CRISPR/Cas9 is an adaptive immune system that bacteria and archaea have evolved to resist the invading viruses and plasmid DNA by creating site-specific double-strand breaks in DNA. In this study, we have tested this gene editing system in inhibiting HIV-1 infection by targeting the viral long terminal repeat and the gene coding sequences. We observed strong inhibition of HIV-1 infection by Cas9/gRNA, which resulted not only from insertions and deletions (indels) that were introduced into viral DNA due to Cas9 cleavage, but also from the marked decrease in the levels of the late viral DNA products and the integrated viral DNA. This latter defect might have reflected the degradation of viral DNA that has not been immediately repaired after Cas9 cleavage.
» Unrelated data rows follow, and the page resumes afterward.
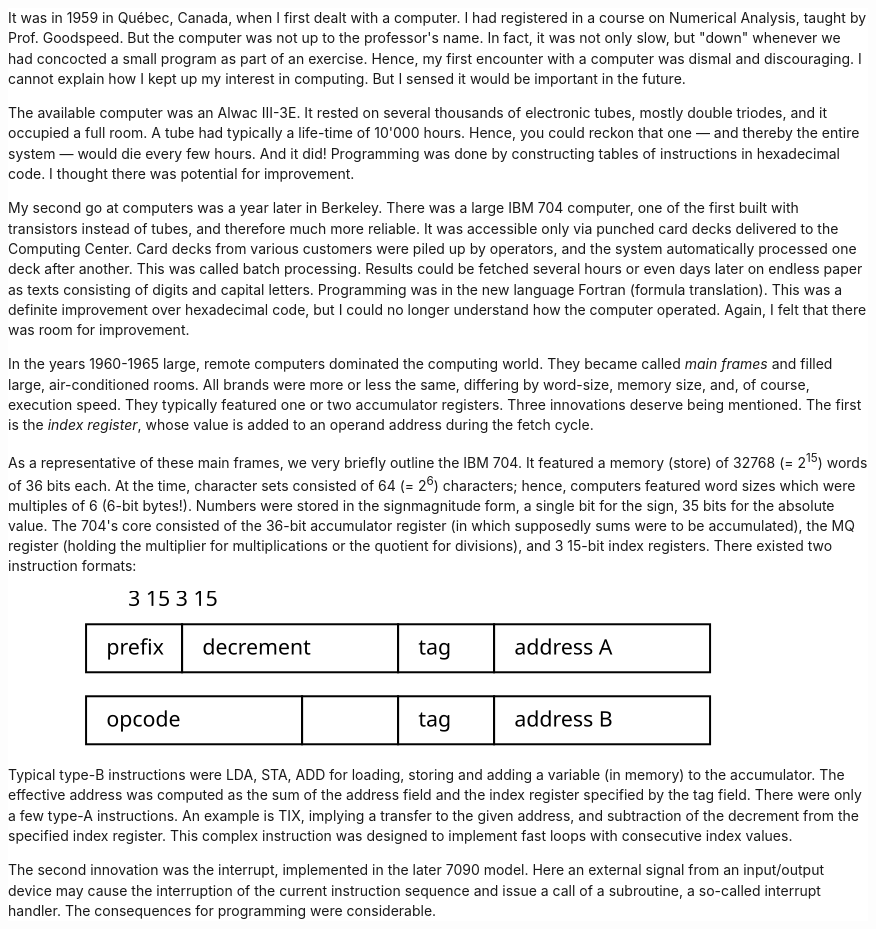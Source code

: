 It was in 1959 in Québec, Canada, when I first dealt with a computer. I had registered in a course on Numerical Analysis, taught by Prof. Goodspeed. But the computer was not up to the professor's name. In fact, it was not only slow, but "down" whenever we had concocted a small program as part of an exercise. Hence, my first encounter with a computer was dismal and discouraging. I cannot explain how I kept up my interest in computing. But I sensed it would be important in the future.

The available computer was an Alwac III-3E. It rested on several thousands of electronic tubes, mostly double triodes, and it occupied a full room. A tube had typically a life-time of 10'000 hours. Hence, you could reckon that one — and thereby the entire system — would die every few hours. And it did! Programming was done by constructing tables of instructions in hexadecimal code. I thought there was potential for improvement.

My second go at computers was a year later in Berkeley. There was a large IBM 704 computer, one of the first built with transistors instead of tubes, and therefore much more reliable. It was accessible only via punched card decks delivered to the Computing Center. Card decks from various customers were piled up by operators, and the system automatically processed one deck after another. This was called batch processing. Results could be fetched several hours or even days later on endless paper as texts consisting of digits and capital letters. Programming was in the new language Fortran (formula translation). This was a definite improvement over hexadecimal code, but I could no longer understand how the computer operated. Again, I felt that there was room for improvement.

In the years 1960-1965 large, remote computers dominated the computing world. They became called *main frames* and filled large, air-conditioned rooms. All brands were more or less the same, differing by word-size, memory size, and, of course, execution speed. They typically featured one or two accumulator registers. Three innovations deserve being mentioned. The first is the *index register*, whose value is added to an operand address during the fetch cycle.

As a representative of these main frames, we very briefly outline the IBM 704. It featured a memory (store) of 32768 (= 2<sup>15</sup>) words of 36 bits each. At the time, character sets consisted of 64 (= 2<sup>6</sup>) characters; hence, computers featured word sizes which were multiples of 6 (6-bit bytes!). Numbers were stored in the signmagnitude form, a single bit for the sign, 35 bits for the absolute value. The 704's core consisted of the 36-bit accumulator register (in which supposedly sums were to be accumulated), the MQ register (holding the multiplier for multiplications or the quotient for divisions), and 3 15-bit index registers. There existed two instruction formats:

![Figure 2](fig2.svg)

Typical type-B instructions were LDA, STA, ADD for loading, storing and adding a variable (in memory) to the accumulator. The effective address was computed as the sum of the address field and the index register specified by the tag field. There were only a few type-A instructions. An example is TIX, implying a transfer to the given address, and subtraction of the decrement from the specified index register. This complex instruction was designed to implement fast loops with consecutive index values.

The second innovation was the interrupt, implemented in the later 7090 model. Here an external signal from an input/output device may cause the interruption of the current instruction sequence and issue a call of a subroutine, a so-called interrupt handler. The consequences for programming were considerable.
We further observed that Cas9, when is solely located in the cytoplasm, inhibits HIV-1 as strongly as the nuclear Cas9, only that the cytoplasmic Cas9 does not act on the integrated HIV-1 DNA, and thus cannot be used to excise the latent provirus. Together, our results suggest that Cas9/gRNA is able to target and edit HIV-1 DNA both in the cytoplasm and in the nucleus. The inhibitory effect of Cas9 on HIV-1 is attributed to both the indels in viral DNA and the reduction in the levels of viral DNA.